The prototype device organizes colours perceptive learning like this:

  • hearing micro-story ( natural speech record, software synthesizer as Jaws cannot signify the moving micro-story);
  • handling tablets and knowing colour’s point code;
  • synesthesic olfactory, aptic, acoustic perception:
  • exercises: re-handling tablets and knowing the three tablets of the same colour on the wooden tray.


Of course it takes a good training to know and practice eleven colours with assurance: Pilar in few time really went so far as to build mosaics, and even schematic evocative picture of spring colours landscape. 
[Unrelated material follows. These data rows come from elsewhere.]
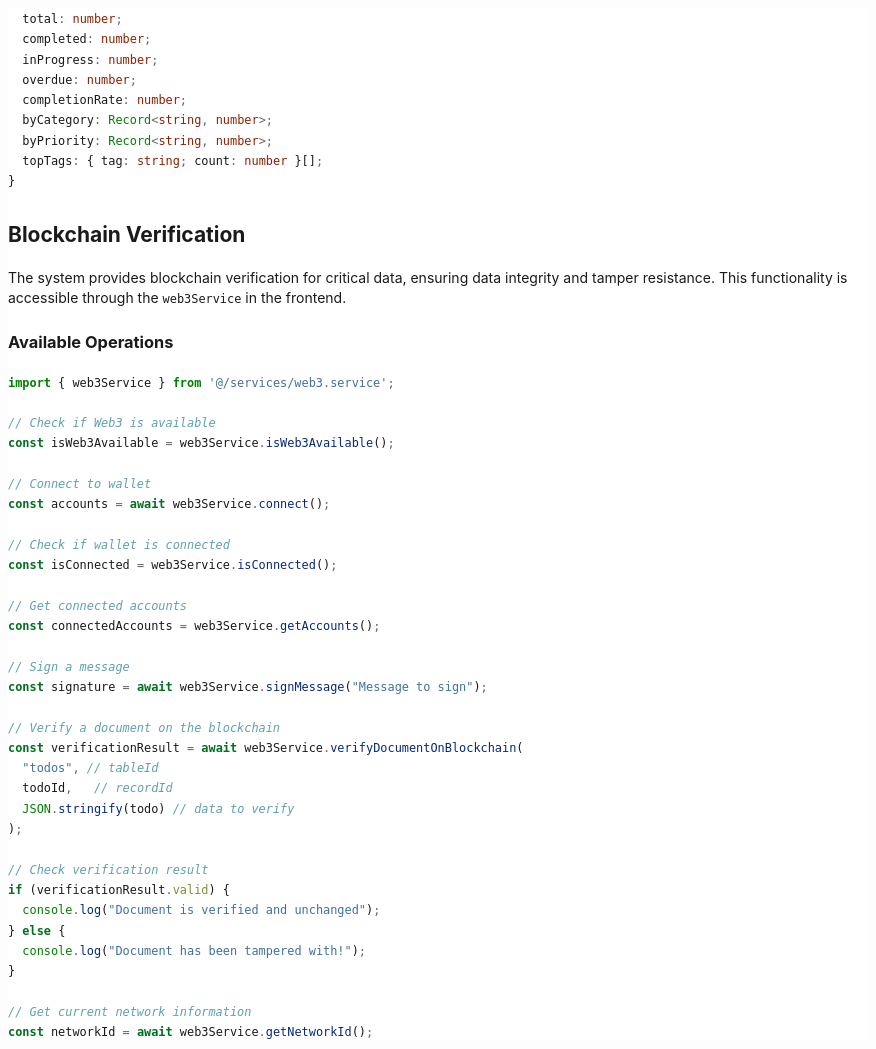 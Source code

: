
 ```typescript
  total: number;
  completed: number;
  inProgress: number;
  overdue: number;
  completionRate: number;
  byCategory: Record<string, number>;
  byPriority: Record<string, number>;
  topTags: { tag: string; count: number }[];
}
```

## Blockchain Verification

The system provides blockchain verification for critical data, ensuring data integrity and tamper resistance. This functionality is accessible through the `web3Service` in the frontend.

### Available Operations

```typescript
import { web3Service } from '@/services/web3.service';

// Check if Web3 is available
const isWeb3Available = web3Service.isWeb3Available();

// Connect to wallet
const accounts = await web3Service.connect();

// Check if wallet is connected
const isConnected = web3Service.isConnected();

// Get connected accounts
const connectedAccounts = web3Service.getAccounts();

// Sign a message
const signature = await web3Service.signMessage("Message to sign");

// Verify a document on the blockchain
const verificationResult = await web3Service.verifyDocumentOnBlockchain(
  "todos", // tableId
  todoId,   // recordId
  JSON.stringify(todo) // data to verify
);

// Check verification result
if (verificationResult.valid) {
  console.log("Document is verified and unchanged");
} else {
  console.log("Document has been tampered with!");
}

// Get current network information
const networkId = await web3Service.getNetworkId();
```
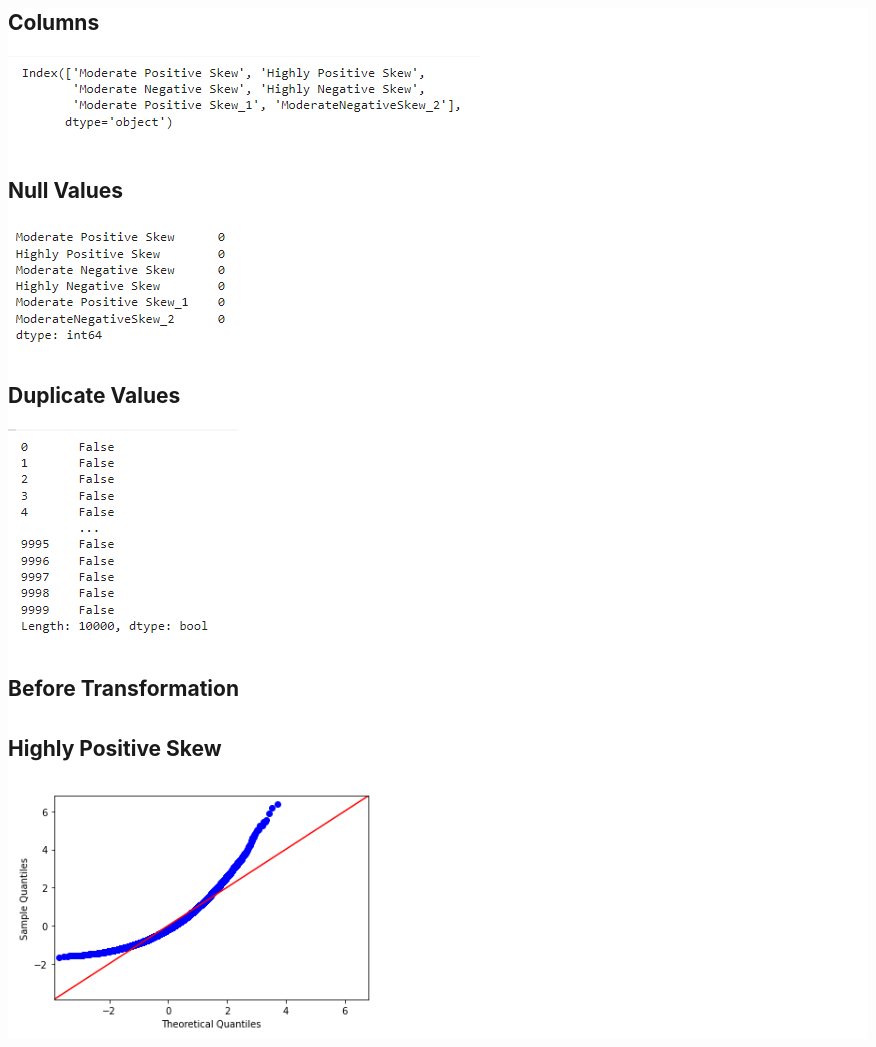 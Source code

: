 
## Columns
![](./o2(5).png)


## Null Values
![](./o2(6).png)


## Duplicate Values
![](./o2(7).png)


## Before Transformation
## Highly Positive Skew
![](./o3.png)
As matter stand one could ask why a way for colour’s perception by the blind had to be seek, when there are many advanced techniques allowing perceiving plastic and figurative  works of art by touch. a good answer: we see the things in colour; the blind always keep it in their minds. Neurosciences give us one more relevant answer (remember “the same foundation of sight and smell”). But the most complete answer was given to me by Pilar : when one talks of paintings “looks also count”, all the more that colours and shape are the same thing. So photographs, so illustrations. Written tales are stained too.

Furthermore synesthesia and the recent discovery that sight and smell are closely related, have begun using  primarily touch of secondary importance. A blind person, especially an early one, doesn’t touch spontaneously;  sense of touch needs a long training: we can observe nowadays the suitable worry about code Braille low frequency teaching. I am convinced that aesthetic perception for the blind will be synesthesic perception that places more spontaneous senses of smell and hear, before touch, without excluding it. 

I end my article with very keen observations by Yvette Hatwell (see her article Perception and aptic imagination proceedings. Their implications by impaired vision people in fine arts aptic understanding, “Tiflologia per l’Integrazione, n.1, January-March 2004): 

“Analysing choices by publishers and devisers of artistic materials for the blind, Martinez-Sarocchi (Hatwell&Martinez-Sarocchi, to be print) opposes two guidelines. The first of these favours cognitive side in works of art. In order to avoid “verbalism” disliked by educators and teachers, the original work relief printing is oversimplified: a Braille text (or a tape cassette) expounds artist’s purpose and career (for instance Monet’s “Nympheas”). This choice makes shapes’ identifying and interpretation easier, but rarely gives true aesthetic delight (…).

Another choice favours, on the contrary, an immediate aesthetic emotion. So painting works are reproduced  in relief nearly integrally for giving to the blind the artist’s true purpose. But that often gives little result, the early blind especially often are deceived by the complexity of the work of art they are searching by touch (…). As the blind are always bound to use touch by “cognitive” way of knowing, they hardly use their aptic perception to feel aesthetic emotion”. 

I am acquainted with numerous efforts that try bringing the blind to perceive colours, but I am convinced the first step to do has to create a colour’s code that can be shared by all the blind and all the sighted people. Starting from this point we have begun probing into figure/background perception. 

The ICT most advanced technologies will give us key opportunity both for personal enjoyment, and for museums’ accessibility.